Titel:
			Wirkungen einer schriftlichen ärztlichen Invaliditätsfeststellung - betroffener Körperbereich
			Normenketten:
			AUB 2008 Nr. 2.1.1.1
			GG Art. 103 Abs. 1
			ZPO § 139 Abs. 5, § 296 Abs. 1, § 538 Abs. 2 S. 1 Nr. 1
			Leitsätze:
			1. Es stellt einen die Zurückverweisung rechtfertigenden wesentlichen Verfahrensmangel dar, wenn das Erstgericht den innerhalb einer nach § 139 Abs. 5 ZPO gewährten Frist erfolgten ergänzenden Sachvortrag einer Partei als verspätet zurückweist. (Rn. 28)
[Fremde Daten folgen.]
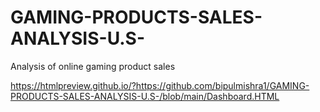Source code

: # GAMING-PRODUCTS-SALES-ANALYSIS-U.S-
 Analysis of online gaming product sales


https://htmlpreview.github.io/?https://github.com/bipulmishra1/GAMING-PRODUCTS-SALES-ANALYSIS-U.S-/blob/main/Dashboard.HTML
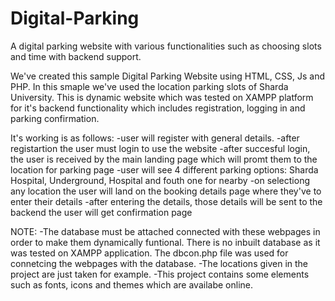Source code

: # Digital-Parking
A digital parking website with various functionalities such as choosing slots and time with backend support.

We've created this sample Digital Parking Website using HTML, CSS, Js and PHP. In this smaple we've used the location parking slots of Sharda University. This is dynamic website which was tested on XAMPP platform for it's backend functionality which includes registration, logging in and parking confirmation.

It's working is as follows:
-user will register with general details.
-after registartion the user must login to use the website
-after succesful login, the user is received by the main landing page which will promt them to the location for parking page
-user will see 4 different parking options: Sharda Hospital, Underground, Hospital and fouth one for nearby 
-on selectiong any location the user will land on the booking details page where they've to enter their details
-after entering the details, those details will be sent to the backend the user will get confirmation page

NOTE: 
-The database must be attached connected with these webpages in order to make them dynamically funtional. There is no inbuilt database as it was tested on XAMPP application. The dbcon.php file was used for connetcing the webpages with the database.
-The locations given in the project are just taken for example.
-This project contains some elements such as fonts, icons and themes which are availabe online.
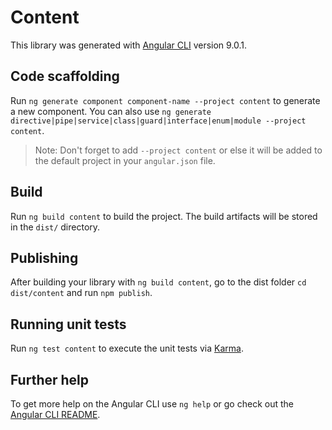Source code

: # Content

This library was generated with [Angular CLI](https://github.com/angular/angular-cli) version 9.0.1.

## Code scaffolding

Run `ng generate component component-name --project content` to generate a new component. You can also use `ng generate directive|pipe|service|class|guard|interface|enum|module --project content`.
> Note: Don't forget to add `--project content` or else it will be added to the default project in your `angular.json` file. 

## Build

Run `ng build content` to build the project. The build artifacts will be stored in the `dist/` directory.

## Publishing

After building your library with `ng build content`, go to the dist folder `cd dist/content` and run `npm publish`.

## Running unit tests

Run `ng test content` to execute the unit tests via [Karma](https://karma-runner.github.io).

## Further help

To get more help on the Angular CLI use `ng help` or go check out the [Angular CLI README](https://github.com/angular/angular-cli/blob/master/README.md).
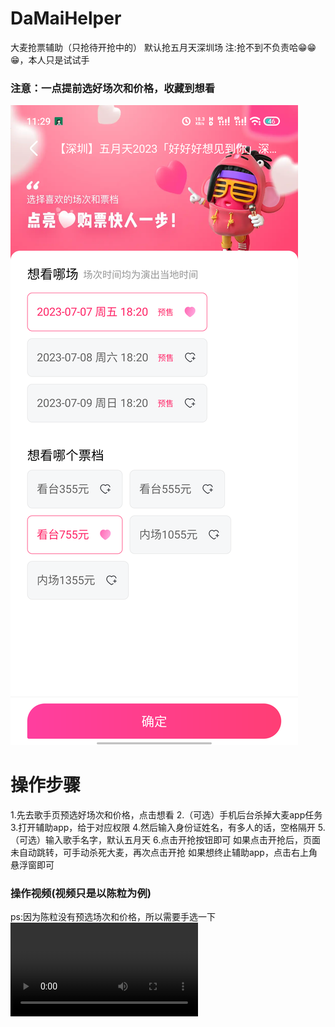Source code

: # DaMaiHelper
大麦抢票辅助（只抢待开抢中的）
默认抢五月天深圳场
注:抢不到不负责哈😁😁😁，本人只是试试手

### 注意：一点提前选好场次和价格，收藏到想看
![想看](xkan.png)

# 操作步骤
1.先去歌手页预选好场次和价格，点击想看
2.（可选）手机后台杀掉大麦app任务
3.打开辅助app，给于对应权限
4.然后输入身份证姓名，有多人的话，空格隔开
5.（可选）输入歌手名字，默认五月天
6.点击开抢按钮即可
如果点击开抢后，页面未自动跳转，可手动杀死大麦，再次点击开抢
如果想终止辅助app，点击右上角悬浮窗即可

### 操作视频(视频只是以陈粒为例)
ps:因为陈粒没有预选场次和价格，所以需要手选一下
![操作流程](操作视频.mp4)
			2. Die Wirkung einer nach den Allgemeinen Unfallversicherungsbedingungen erforderlichen Invaliditätsfeststellung beschränkt sich auf den vom Arzt benannten Verletzungsbereich, der allerdings nicht zu eng eingegrenzt werden darf. Wenn sich aus der fristgemäßen Bescheinigung eines Orthopäden die unfallbedingte Verletzung von Muskeln und Sehnen sowie daraus folgende dauerhafte Bewegungseinschränkungen ergeben, nimmt auch eine dieselben Körperbereiche betreffende Schmerzsymptomatik an der Feststellungswirkung teil. (Rn. 34 und 35)
			 Die ärztliche Invaliditätsfeststellung zu einem Dauerschaden in einem bestimmten Verletzungsbereich schließt demgegenüber (nur) solche Verletzungen und Schäden aus, die zwar aufgrund desselben Unfalls, aber entweder – wie etwa psychisch bedingte Einschränkungen – mittels einer anderen Kausalkette entstanden sind oder sich an ganz anderen Körperstellen auswirken. (Rn. 35) (redaktioneller Leitsatz)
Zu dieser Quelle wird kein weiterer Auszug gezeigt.